When using the slice syntax like buf[0..end :0], however, there is additional safety-checking code inserted which checks for the presence of a sentinel and protects against buffer overflows (in Debug and ReleaseSafe mode).

chris · December 26, 2023, 1:00pm

So seems obvious that I need to make better choices when electing a Zig topic to learn about This was a wrong shot

Make sense for C strings, and all other use cases are edge/rare cases related with C libraries calls that might expect a terminal (sentinel) value

mperillo · December 26, 2023, 2:48pm

For your first question, sentinel terminated slices are used in the std when parsing a Zig source file, as it simplifies the code:

github.com

ziglang/zig/blob/94c63f3/lib/std/zig/tokenizer.zig#L337


      
                          .eof => "EOF",
                          .builtin => "a builtin function",
                          .number_literal => "a number literal",
                          .doc_comment, .container_doc_comment => "a document comment",
                          else => unreachable,
                      };
                  }
              };
          };
          
          pub const Tokenizer = struct {
              buffer: [:0]const u8,
              index: usize,
              pending_invalid_token: ?Token,
          
              /// For debugging purposes
              pub fn dump(self: *Tokenizer, token: *const Token) void {
                  std.debug.print("{s} \"{s}\"\n", .{ @tagName(token.tag), self.buffer[token.loc.start..token.loc.end] });
              }
          
              pub fn init(buffer: [:0]const u8) Tokenizer {

github.com

ziglang/zig/blob/master/lib/std/zig/tokenizer.zig#L456


      
          var state: State = .start;
          var result = Token{
              .tag = .eof,
              .loc = .{
                  .start = self.index,
                  .end = undefined,
              },
          };
          var seen_escape_digits: usize = undefined;
          var remaining_code_units: usize = undefined;
          while (true) : (self.index += 1) {
              const c = self.buffer[self.index];
              switch (state) {
                  .start => switch (c) {
                      0 => {
                          if (self.index != self.buffer.len) {
                              result.tag = .invalid;
                              result.loc.start = self.index;
                              self.index += 1;
                              result.loc.end = self.index;
                              return result;

mscott9437 · December 26, 2023, 3:14pm

I think this a great topic for learning Zig, even at the early stages. It should be emphasized how C does things, versus how Zig does things, with some clear guidance on interop. Null-terminated pointers are critical when working with C and character arrays, so even though it’s been de-emphasized in Zig, I think there is still a lot of value there for understanding how Zig works in general.

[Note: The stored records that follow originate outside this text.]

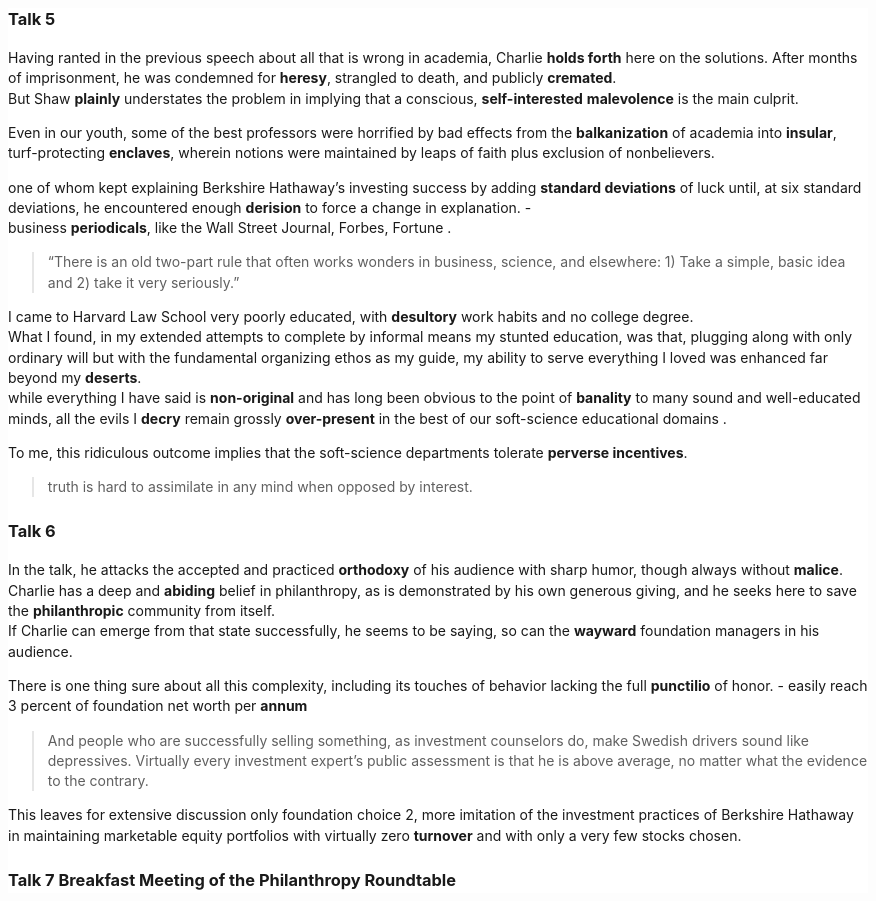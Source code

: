 ### Talk 5 
Having ranted in the previous speech about all that is wrong in academia, Charlie **holds forth** here on the solutions.
After months of imprisonment, he was condemned for **heresy**, strangled to death, and publicly **cremated**.  
But Shaw **plainly** understates the problem in implying that a conscious, **self-interested** **malevolence** is the main culprit.   

Even in our youth, some of the best professors were horrified by bad effects from the **balkanization** of academia into **insular**, turf-protecting **enclaves**, wherein notions were maintained by leaps of faith plus exclusion of nonbelievers.  

one of whom kept explaining Berkshire Hathaway’s investing success by adding **standard deviations** of luck until, at six standard deviations, he encountered enough **derision** to force a change in explanation. -  
business **periodicals**, like the Wall Street Journal, Forbes, Fortune . 

> “There is an old two-part rule that often works wonders in business, science, and elsewhere: 1) Take a simple, basic idea and 2) take it very seriously.”

I came to Harvard Law School very poorly educated, with **desultory** work habits and no college degree.  
What I found, in my extended attempts to complete by informal means my stunted education, was that, plugging along with only ordinary will but with the fundamental organizing ethos as my guide, my ability to serve everything I loved was enhanced far beyond my **deserts**.  
while everything I have said is **non-original** and has long been obvious to the point of **banality** to many sound and well-educated minds, all the evils I **decry** remain grossly **over-present** in the best of our soft-science educational domains . 

To me, this ridiculous outcome implies that the soft-science departments tolerate **perverse incentives**.  

> truth is hard to assimilate in any mind when opposed by interest.

### Talk 6 
In the talk, he attacks the accepted and practiced **orthodoxy** of his audience with sharp humor, though always without **malice**.  
Charlie has a deep and **abiding** belief in philanthropy, as is demonstrated by his own generous giving, and he seeks here to save the **philanthropic** community from itself.  
If Charlie can emerge from that state successfully, he seems to be saying, so can the **wayward** foundation managers in his audience.  

There is one thing sure about all this complexity, including its touches of behavior lacking the full **punctilio** of honor. -
easily reach 3 percent of foundation net worth per **annum**  

> And people who are successfully selling something, as investment counselors do, make Swedish drivers sound like depressives. Virtually every investment expert’s public assessment is that he is above average, no matter what the evidence to the contrary.

This leaves for extensive discussion only foundation choice 2, more imitation of the investment practices of Berkshire Hathaway in maintaining marketable equity portfolios with virtually zero **turnover** and with only a very few stocks chosen.  

### Talk 7 Breakfast Meeting of the Philanthropy Roundtable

efjimm · December 27, 2023, 1:27pm

Null terminated pointers use half the memory of a slice, so there are legitimate use cases for reducing memory usage.

slonik-az · December 28, 2023, 4:23pm

This argument while true theoretically is a very bad advice in practice. 50 years of C taught us the null terminated arrays are major cause of serious security bugs. Also, getting length of the null-terminated array is O(n) runtime versus O(1) for a slice. Last but not least, memory savings from not storing length field is rarely realized, for allocator’s alignment will pad null byte all way up to 4 or 8 bytes, the same size as the lenght field.

TL;DR: Use null terminated arryas (pointers, slices) only when you absolutely have to (interface to C). Use slices in all other cases.

efjimm · December 28, 2023, 9:14pm

I disagree that it always bad. O(n) length check is only a problem for very large arrays and if you aren’t modifying the array after you create it then it’s almost impossible to introduce security bugs. Additionally, Zig’s sentinel system and various stdlib functions for working with sentinel terminated slices make it far safer than in C.